For the area game, the critical point is the passage from the determinant formula to the minimax value. After fixing $t$ and $s$, the dependence on $u$ is affine. A linear function can attain its maximum absolute value only at an endpoint of the interval. Replacing this by an interior optimization would give an incorrect game value.

The second delicate step is solving

$$\min_s\max!\bigl((1-t)s,\ 1-t-ts\bigr).$$

If the two quantities are unequal, moving $s$ toward their intersection decreases the larger one and increases the smaller one. Hence the maximum is minimized exactly at equality.

For the perimeter game, a tempting but incorrect argument is to minimize each side independently. Doing so suggests $t=u=s/2$, but that does not minimize the sum. Substituting $s=1$ gives perimeter

$$\sqrt3+\frac12\approx2.232,$$

whereas choosing $t=u=0$ gives perimeter $2$. The explicit comparison shows why minimizing individual summands is insufficient.

Alternative Approaches

For part (a), barycentric coordinates provide a shorter route. The area of $XYZ$ can be expressed directly as a bilinear form in the side parameters $t,s,u$. Since the final parameter enters linearly, the last move again occurs at an endpoint, reducing the problem to a one-variable minimax optimization.

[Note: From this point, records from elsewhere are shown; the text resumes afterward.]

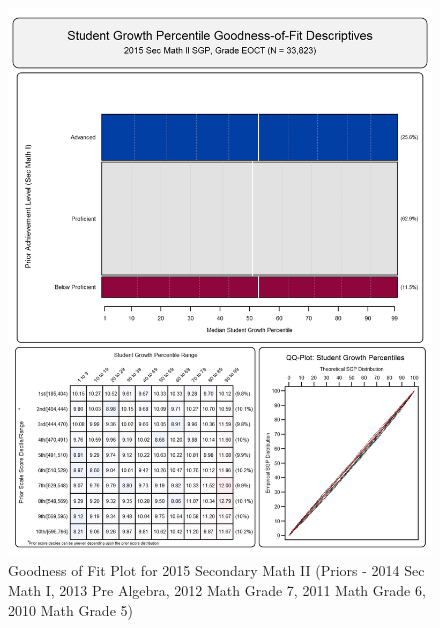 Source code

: \documentclass[12pt]{article}
\begin{document}
\begin{figure}[htbp]
\centering
\includegraphics{../img/Goodness_of_Fit/SEC_MATH_II.2015/2015_SEC_MATH_II_EOCT;2014_SEC_MATH_I_EOCT;2013_PRE_ALGEBRA_EOCT;2012_MATH_7;2011_MATH_6;2010_MATH_5.png}
\caption{Goodness of Fit Plot for 2015 Secondary Math II (Priors - 2014
Sec Math I, 2013 Pre Algebra, 2012 Math Grade 7, 2011 Math Grade 6, 2010
Math Grade 5)}
\end{figure}
\end{document}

For part (b), one may use vector geometry. Writing the side lengths as norms of affine combinations of the edge vectors of the equilateral triangle, the perimeter becomes a convex function of the two variables chosen by the first player. Symmetry shows that a minimizer must satisfy $t=u$, and the resulting one-variable problem immediately yields $t=u=0$. The coordinate computation used above is preferable because every step is explicit and requires no convex-analysis machinery.